#### [Exercise aim]
Work out how many lines in the records include the word "have", then answer with nothing but that number.

#### [Given records]
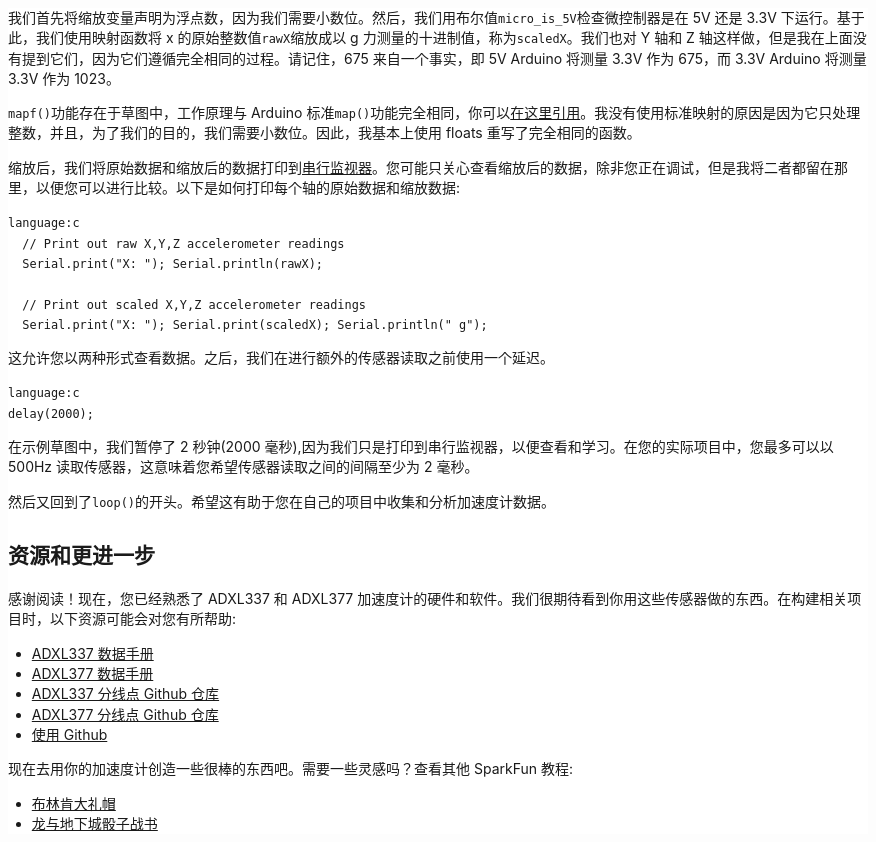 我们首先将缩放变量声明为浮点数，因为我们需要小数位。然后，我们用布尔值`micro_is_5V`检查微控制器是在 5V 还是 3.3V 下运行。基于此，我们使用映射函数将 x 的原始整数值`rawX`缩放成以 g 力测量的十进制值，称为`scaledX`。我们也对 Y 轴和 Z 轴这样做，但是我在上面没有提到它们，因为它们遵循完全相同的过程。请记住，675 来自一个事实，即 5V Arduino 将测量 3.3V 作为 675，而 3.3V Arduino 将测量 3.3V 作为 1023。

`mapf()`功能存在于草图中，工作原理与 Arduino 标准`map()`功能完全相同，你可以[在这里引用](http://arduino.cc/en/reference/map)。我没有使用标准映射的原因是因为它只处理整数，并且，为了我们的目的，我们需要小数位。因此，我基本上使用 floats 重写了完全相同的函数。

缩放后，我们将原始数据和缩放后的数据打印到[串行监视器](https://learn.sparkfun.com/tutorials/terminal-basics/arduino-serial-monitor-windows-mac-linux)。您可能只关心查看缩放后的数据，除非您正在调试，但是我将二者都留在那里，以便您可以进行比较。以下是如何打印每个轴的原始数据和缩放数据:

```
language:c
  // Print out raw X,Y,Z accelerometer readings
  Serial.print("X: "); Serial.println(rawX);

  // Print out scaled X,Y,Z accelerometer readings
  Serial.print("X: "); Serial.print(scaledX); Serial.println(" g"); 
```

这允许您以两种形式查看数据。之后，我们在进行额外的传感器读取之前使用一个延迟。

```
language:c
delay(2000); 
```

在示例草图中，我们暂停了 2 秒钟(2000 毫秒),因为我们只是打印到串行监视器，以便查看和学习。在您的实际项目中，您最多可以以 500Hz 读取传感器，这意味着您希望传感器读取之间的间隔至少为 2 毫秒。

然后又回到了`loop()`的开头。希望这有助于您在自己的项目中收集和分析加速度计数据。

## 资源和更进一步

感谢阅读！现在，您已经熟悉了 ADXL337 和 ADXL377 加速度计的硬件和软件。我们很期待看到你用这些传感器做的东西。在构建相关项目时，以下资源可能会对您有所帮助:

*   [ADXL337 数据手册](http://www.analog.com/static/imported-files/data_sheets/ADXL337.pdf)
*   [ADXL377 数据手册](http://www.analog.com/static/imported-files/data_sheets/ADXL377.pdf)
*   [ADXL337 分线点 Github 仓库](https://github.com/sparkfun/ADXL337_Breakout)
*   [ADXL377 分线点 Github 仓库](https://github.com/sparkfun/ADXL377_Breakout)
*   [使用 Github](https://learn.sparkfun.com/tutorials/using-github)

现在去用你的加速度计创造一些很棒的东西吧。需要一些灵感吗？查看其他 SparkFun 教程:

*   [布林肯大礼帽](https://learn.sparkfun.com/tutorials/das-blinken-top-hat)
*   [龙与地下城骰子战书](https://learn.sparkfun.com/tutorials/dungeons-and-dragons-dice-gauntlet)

--

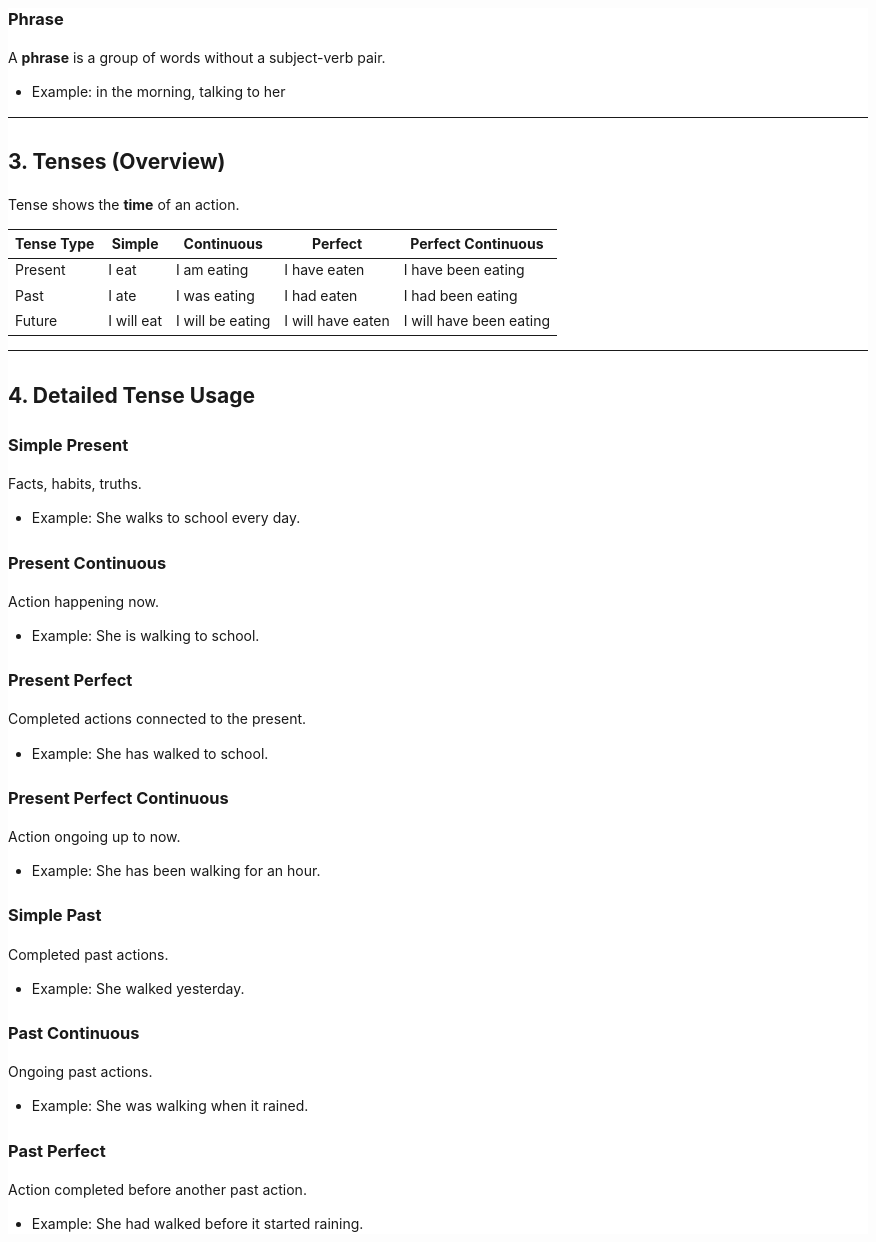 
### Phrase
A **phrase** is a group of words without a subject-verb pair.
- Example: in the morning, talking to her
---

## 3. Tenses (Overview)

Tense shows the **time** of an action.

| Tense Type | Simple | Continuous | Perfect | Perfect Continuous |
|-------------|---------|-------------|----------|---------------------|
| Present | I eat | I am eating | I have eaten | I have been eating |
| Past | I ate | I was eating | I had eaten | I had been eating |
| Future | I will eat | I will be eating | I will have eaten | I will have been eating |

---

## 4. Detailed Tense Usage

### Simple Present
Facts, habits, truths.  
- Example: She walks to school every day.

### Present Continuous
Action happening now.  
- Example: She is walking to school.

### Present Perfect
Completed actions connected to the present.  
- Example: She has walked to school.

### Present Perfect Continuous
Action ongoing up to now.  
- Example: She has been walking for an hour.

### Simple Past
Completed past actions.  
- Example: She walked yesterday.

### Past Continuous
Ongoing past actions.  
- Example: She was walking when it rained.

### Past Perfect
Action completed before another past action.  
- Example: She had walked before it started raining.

---

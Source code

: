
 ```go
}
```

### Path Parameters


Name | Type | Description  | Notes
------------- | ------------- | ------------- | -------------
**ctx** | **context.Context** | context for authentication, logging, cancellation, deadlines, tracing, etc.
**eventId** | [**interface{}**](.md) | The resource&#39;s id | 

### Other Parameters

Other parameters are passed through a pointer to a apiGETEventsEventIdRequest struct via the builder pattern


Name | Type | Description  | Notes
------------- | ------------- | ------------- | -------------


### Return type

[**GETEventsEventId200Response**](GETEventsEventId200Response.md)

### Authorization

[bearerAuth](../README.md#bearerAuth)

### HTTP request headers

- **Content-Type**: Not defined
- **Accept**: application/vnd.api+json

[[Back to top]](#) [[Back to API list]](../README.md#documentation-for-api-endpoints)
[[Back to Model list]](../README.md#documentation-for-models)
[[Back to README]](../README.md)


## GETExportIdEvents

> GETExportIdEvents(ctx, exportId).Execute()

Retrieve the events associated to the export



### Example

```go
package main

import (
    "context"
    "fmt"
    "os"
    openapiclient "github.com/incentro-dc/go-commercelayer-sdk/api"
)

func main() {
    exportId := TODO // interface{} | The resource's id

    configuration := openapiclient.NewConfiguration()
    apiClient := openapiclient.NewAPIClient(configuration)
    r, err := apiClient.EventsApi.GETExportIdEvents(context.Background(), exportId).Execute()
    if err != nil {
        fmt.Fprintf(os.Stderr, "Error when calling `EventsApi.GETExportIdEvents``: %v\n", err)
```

#### [Exercise output]
2